Nella morsa del jazz

Al Dracula Club di Saint Moritz, un'estate di musica dal respiro internazionale

Ambita meta turistica durante l'inverno, Saint Moritz d'estate è un'incantevole cittadina baciata dall'azzurro dell'omonimo lago che regala spettacolari vedute sul verde. In occasione della bella stagione ospita il Festival da Jazz, giovane kermesse musicale di sola musica jazz con incursioni fusion e blues. In programma dal 12 luglio al 12 agosto, la sesta edizione della manifestazione ha in calendario cinquanta concerti con ospiti europei e americani.

MONDO JAZZ - Dee Dee Bridgewater, Richard Galliano, Al Di Meola, John Patitucci: sono solo alcuni dei grandi nomi attesi al Dracula Club, storico spazio musicale inaugurato alla fine degli anni Settanta. Dalla East alla West Coast americana, dal Brasile all'Islanda, passando per l'Inghilterra e la Germania, il Festival da Jazz è un'occasione per assistere a un prismatico connubio di stili e interpretazioni. Tra i protagonisti, anche numerose rappresentanti del jazz al femminile. Come l'inconfondibile voce della Bridgewater, che rende omaggio a Billie Holiday (15 luglio); il piano di Eliane Elias, nota per la sua aristocratica reinterpretazione di Light My Fire (21 luglio); il solare duo carioca GisBranco, formato da Bianca Gismonti e Claudia Castelo Branco (20 luglio). E ancora, la batterista americana Terri Lyne Carrington, vincitrice quest'anno del Grammy Award come Best Jazz Vocal Album (18 luglio); la cantante danese Caecilie Norby (4 agosto). E, da Harlem, la grintosa Patti Austin (8 agosto).

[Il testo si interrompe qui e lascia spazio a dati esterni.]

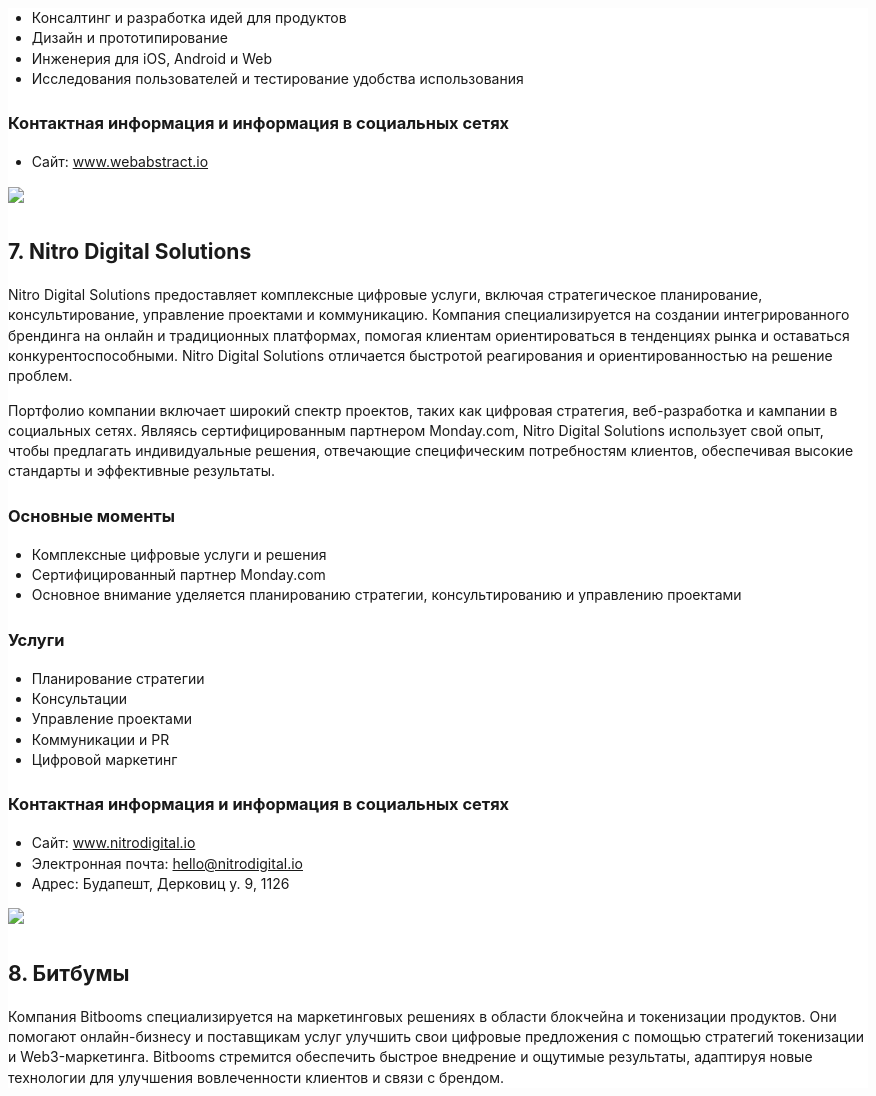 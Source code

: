 * Консалтинг и разработка идей для продуктов
* Дизайн и прототипирование
* Инженерия для iOS, Android и Web
* Исследования пользователей и тестирование удобства использования

### Контактная информация и информация в социальных сетях

* Сайт: www.webabstract.io

![](https://www.link-assistant.com/articles/wp-content/uploads/2024/08/Nitro-Digital-Solutions.jpeg)

## 7\. Nitro Digital Solutions

Nitro Digital Solutions предоставляет комплексные цифровые услуги, включая стратегическое планирование, консультирование, управление проектами и коммуникацию. Компания специализируется на создании интегрированного брендинга на онлайн и традиционных платформах, помогая клиентам ориентироваться в тенденциях рынка и оставаться конкурентоспособными. Nitro Digital Solutions отличается быстротой реагирования и ориентированностью на решение проблем.

Портфолио компании включает широкий спектр проектов, таких как цифровая стратегия, веб-разработка и кампании в социальных сетях. Являясь сертифицированным партнером Monday.com, Nitro Digital Solutions использует свой опыт, чтобы предлагать индивидуальные решения, отвечающие специфическим потребностям клиентов, обеспечивая высокие стандарты и эффективные результаты.

### Основные моменты

* Комплексные цифровые услуги и решения
* Сертифицированный партнер Monday.com
* Основное внимание уделяется планированию стратегии, консультированию и управлению проектами

### Услуги

* Планирование стратегии
* Консультации
* Управление проектами
* Коммуникации и PR
* Цифровой маркетинг

### Контактная информация и информация в социальных сетях

* Сайт: www.nitrodigital.io
* Электронная почта: hello@nitrodigital.io
* Адрес: Будапешт, Дерковиц у. 9, 1126

![](https://www.link-assistant.com/articles/wp-content/uploads/2024/08/Bitbooms.webp)

## 8\. Битбумы

Компания Bitbooms специализируется на маркетинговых решениях в области блокчейна и токенизации продуктов. Они помогают онлайн-бизнесу и поставщикам услуг улучшить свои цифровые предложения с помощью стратегий токенизации и Web3-маркетинга. Bitbooms стремится обеспечить быстрое внедрение и ощутимые результаты, адаптируя новые технологии для улучшения вовлеченности клиентов и связи с брендом.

EVENTI SPECIALI - Non lontano dal Dracula Club, il Miles Davis Lounge del lussuoso Kulm Hotel, il primo agosto diventa il palcoscenico dei Manhattan Trasfer, uno dei più celebri gruppi vocali della storia della musica. Il 17 luglio, invece, la platea del Cinema Scala assiste all'esibizione del pianista statunitense Ahmad Jamal, ritenuto dalla critica uno dei nomi in vetta alle classifiche mondiali di jazz. Da non perdere, i live gratuiti organizzati la domenica mattina sulla terrazza dell'Hotel Houser. Terminato lo spettacolo, è un must fermarsi nell'omonima confiserie per assaggiare la deliziosa pasticceria e farsi conquistare dalle tradizionali torte al miele e noci dell'Engadina; il Bündner, dolce rollè alla pera; i truffles e le riproduzioni in cioccolato dei monti dell'Alta Engadina.

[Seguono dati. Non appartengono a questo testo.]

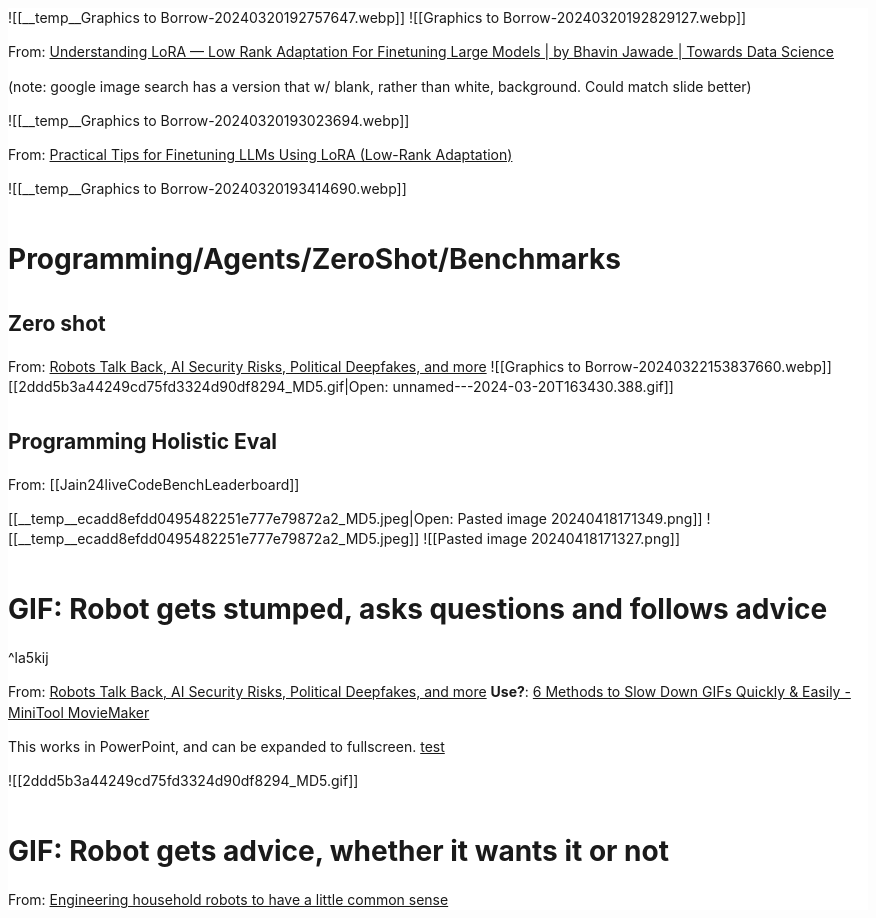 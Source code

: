 ![[__temp__Graphics to Borrow-20240320192757647.webp]]
![[Graphics to Borrow-20240320192829127.webp]]

From: [Understanding LoRA — Low Rank Adaptation For Finetuning Large Models | by Bhavin Jawade | Towards Data Science](https://towardsdatascience.com/understanding-lora-low-rank-adaptation-for-finetuning-large-models-936bce1a07c6)

(note: google image search has a version that w/ blank, rather than white, background.  Could match slide better)

![[__temp__Graphics to Borrow-20240320193023694.webp]]

From: [Practical Tips for Finetuning LLMs Using LoRA (Low-Rank Adaptation)](https://magazine.sebastianraschka.com/p/practical-tips-for-finetuning-llms)

![[__temp__Graphics to Borrow-20240320193414690.webp]]

# Programming/Agents/ZeroShot/Benchmarks
## Zero shot
From: [Robots Talk Back, AI Security Risks, Political Deepfakes, and more](zotero://select/library/items/QUV7MR9D)
![[Graphics to Borrow-20240322153837660.webp]]
[[2ddd5b3a44249cd75fd3324d90df8294_MD5.gif|Open: unnamed---2024-03-20T163430.388.gif]]

## Programming Holistic Eval
From: [[Jain24liveCodeBenchLeaderboard]]

[[__temp__ecadd8efdd0495482251e777e79872a2_MD5.jpeg|Open: Pasted image 20240418171349.png]]
![[__temp__ecadd8efdd0495482251e777e79872a2_MD5.jpeg]]
![[Pasted image 20240418171327.png]]
# GIF: Robot gets stumped, asks questions and follows advice

^la5kij

From: [Robots Talk Back, AI Security Risks, Political Deepfakes, and more](zotero://select/library/items/QUV7MR9D)
**Use?**: [6 Methods to Slow Down GIFs Quickly & Easily - MiniTool MovieMaker](https://moviemaker.minitool.com/moviemaker/slow-down-gif.html)

This works in PowerPoint, and can be expanded to fullscreen. [test](obsidian://open?vault=Obsidian%20Share%20Vault&file=work%2FGenerative%20AI%20talk%2Ftest)

![[2ddd5b3a44249cd75fd3324d90df8294_MD5.gif]]

# GIF: Robot gets advice, whether it wants it or not
From: [Engineering household robots to have a little common sense](zotero://select/library/items/CH7NT3FL)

TRA ARTE E BOCCALI D'ALTA QUOTA– Trovandosi a Saint Moritz, vale la pena visitare il Museo di Segantini, straodinario esponente del Divisionismo, che proprio in Engadina trasse ispirazione per la realizzazione dei suoi quadri, ricchi di paesaggi alpini, e trascorse gli ultimi anni della sua vita. E, sempre nei Grigioni, merita un tour la BierVision Monstein a Davos, la più alta birreria d'Europa, per assaggiare la dorata e decisa Huusbier; la scura Wätterguoge; la Mungga, dal tipico gusto amaro; e la SteinBock-Bier, birra biologica non filtrata, prodotta con acqua di sorgente di montagna.